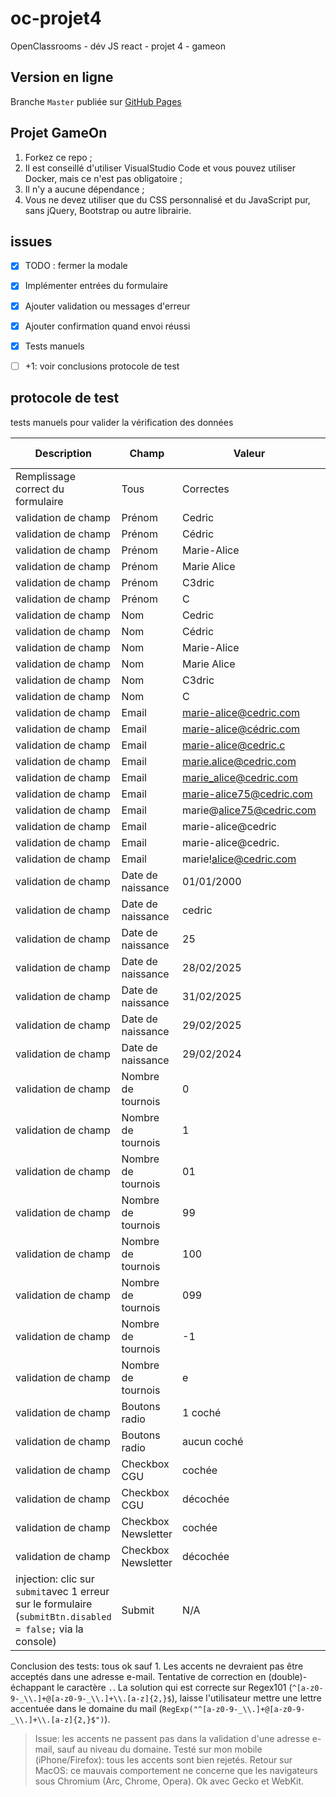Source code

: # oc-projet4

OpenClassrooms - dév JS react - projet 4 - gameon

## Version en ligne
Branche `Master` publiée sur [GitHub Pages](https://sedomu.github.io/GameOn-website-FR/)

## Projet GameOn
1. Forkez ce repo ;
2. Il est conseillé d'utiliser VisualStudio Code et vous pouvez utiliser Docker, mais ce n'est pas obligatoire ;
3. Il n'y a aucune dépendance ;
4. Vous ne devez utiliser que du CSS personnalisé et du JavaScript pur, sans jQuery, Bootstrap ou autre librairie.

## issues
- [X] TODO : fermer la modale
- [X] Implémenter entrées du formulaire
- [X] Ajouter validation ou messages d'erreur
- [X] Ajouter confirmation quand envoi réussi
- [X] Tests manuels

- [ ] +1: voir conclusions protocole de test

## protocole de test
tests manuels pour valider la vérification des données

| Description | Champ | Valeur | Résultat attendu | Résultat obtenu | Conclusion |
| ----------- | ----- | ------ | ---------------- | --------------- | ---------- |
| Remplissage correct du formulaire | Tous | Correctes | Accès page validation | Accès page validation | ✅ |
| validation de champ | Prénom | Cedric | ✅ | ✅ | ✅ |
| validation de champ | Prénom | Cédric | ✅ | ✅ | ✅ |
| validation de champ | Prénom | Marie-Alice | ✅ | ✅ | ✅ |
| validation de champ | Prénom | Marie Alice | ✅ | ✅ | ✅ |
| validation de champ | Prénom | C3dric | ❌ | ❌ | ✅ |
| validation de champ | Prénom | C | ❌ | ❌ | ✅ |
| validation de champ | Nom | Cedric | ✅ | ✅ | ✅ |
| validation de champ | Nom | Cédric | ✅ | ✅ | ✅ |
| validation de champ | Nom | Marie-Alice | ✅ | ✅ | ✅ |
| validation de champ | Nom | Marie Alice | ✅ | ✅ | ✅ |
| validation de champ | Nom | C3dric | ❌ | ❌ | ✅ |
| validation de champ | Nom | C | ❌ | ❌ | ✅ |
| validation de champ | Email | marie-alice@cedric.com | ✅ | ✅ | ✅ |
| validation de champ | Email | marie-alice@cédric.com | ❌ | ✅ | ❌ |
| validation de champ | Email | marie-alice@cedric.c | ❌ | ❌ | ✅ |
| validation de champ | Email | marie.alice@cedric.com | ✅ | ✅ | ✅ |
| validation de champ | Email | marie_alice@cedric.com | ✅ | ✅ | ✅ |
| validation de champ | Email | marie-alice75@cedric.com | ✅ | ✅ | ✅ |
| validation de champ | Email | marie@alice75@cedric.com | ❌ | ❌ | ✅ |
| validation de champ | Email | marie-alice@cedric | ❌ | ❌ | ✅ |
| validation de champ | Email | marie-alice@cedric. | ❌ | ❌ | ✅ |
| validation de champ | Email | marie!alice@cedric.com | ❌ | ❌ | ✅ |
| validation de champ | Date de naissance | 01/01/2000 | ✅ | ✅ | ✅ |
| validation de champ | Date de naissance | cedric | ❌ | ❌ | ✅ |
| validation de champ | Date de naissance | 25 | ❌ | ❌ | ✅ |
| validation de champ | Date de naissance | 28/02/2025 | ✅ | ✅ | ✅ |
| validation de champ | Date de naissance | 31/02/2025 | ❌ | ❌ | ✅ |
| validation de champ | Date de naissance | 29/02/2025 | ❌ | ❌ | ✅ |
| validation de champ | Date de naissance | 29/02/2024 | ✅ | ✅ | ✅ |
| validation de champ | Nombre de tournois | 0 | ✅ | ✅ | ✅ |
| validation de champ | Nombre de tournois | 1 | ✅ | ✅ | ✅ |
| validation de champ | Nombre de tournois | 01 | ✅ | ✅ | ✅ |
| validation de champ | Nombre de tournois | 99 | ✅ | ✅ | ✅ |
| validation de champ | Nombre de tournois | 100 | ❌ | ❌ | ✅ |
| validation de champ | Nombre de tournois | 099 | ❌ | ❌ | ✅ |
| validation de champ | Nombre de tournois | -1 | ❌ | ❌ | ✅ |
| validation de champ | Nombre de tournois | e | ❌ | ❌ | ✅ |
| validation de champ | Boutons radio | 1 coché | ✅ | ✅ | ✅ |
| validation de champ | Boutons radio | aucun coché | ❌ | ❌ | ✅ |
| validation de champ | Checkbox CGU | cochée | ✅ | ✅ | ✅ |
| validation de champ | Checkbox CGU | décochée | ❌ | ❌ | ✅ |
| validation de champ | Checkbox Newsletter | cochée | ✅ | ✅ | ✅ |
| validation de champ | Checkbox Newsletter | décochée | ✅ | ✅ | ✅ |
| injection: clic sur `submit`avec 1 erreur sur le formulaire (`submitBtn.disabled = false;` via la console) | Submit | N/A | ❌ | ❌ | ✅ |

Conclusion des tests: tous ok sauf 1. Les accents ne devraient pas être acceptés dans une adresse e-mail.
Tentative de correction en (double)-échappant le caractère `.`.
La solution qui est correcte sur Regex101 (``^[a-z0-9-_\\.]+@[a-z0-9-_\\.]+\\.[a-z]{2,}$``), laisse l'utilisateur mettre une lettre accentuée dans le domaine du mail (``RegExp("^[a-z0-9-_\\.]+@[a-z0-9-_\\.]+\\.[a-z]{2,}$")``).

> Issue: les accents ne passent pas dans la validation d'une adresse e-mail, sauf au niveau du domaine.
> Testé sur mon mobile (iPhone/Firefox): tous les accents sont bien rejetés.
> Retour sur MacOS: ce mauvais comportement ne concerne que les navigateurs sous Chromium (Arc, Chrome, Opera). Ok avec Gecko et WebKit.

**Task objective**: Check each line above for the string "Boutons" and copy every line that has it.

**Reply**:
| validation de champ | Boutons radio | 1 coché | ✅ | ✅ | ✅ |
| validation de champ | Boutons radio | aucun coché | ❌ | ❌ | ✅ |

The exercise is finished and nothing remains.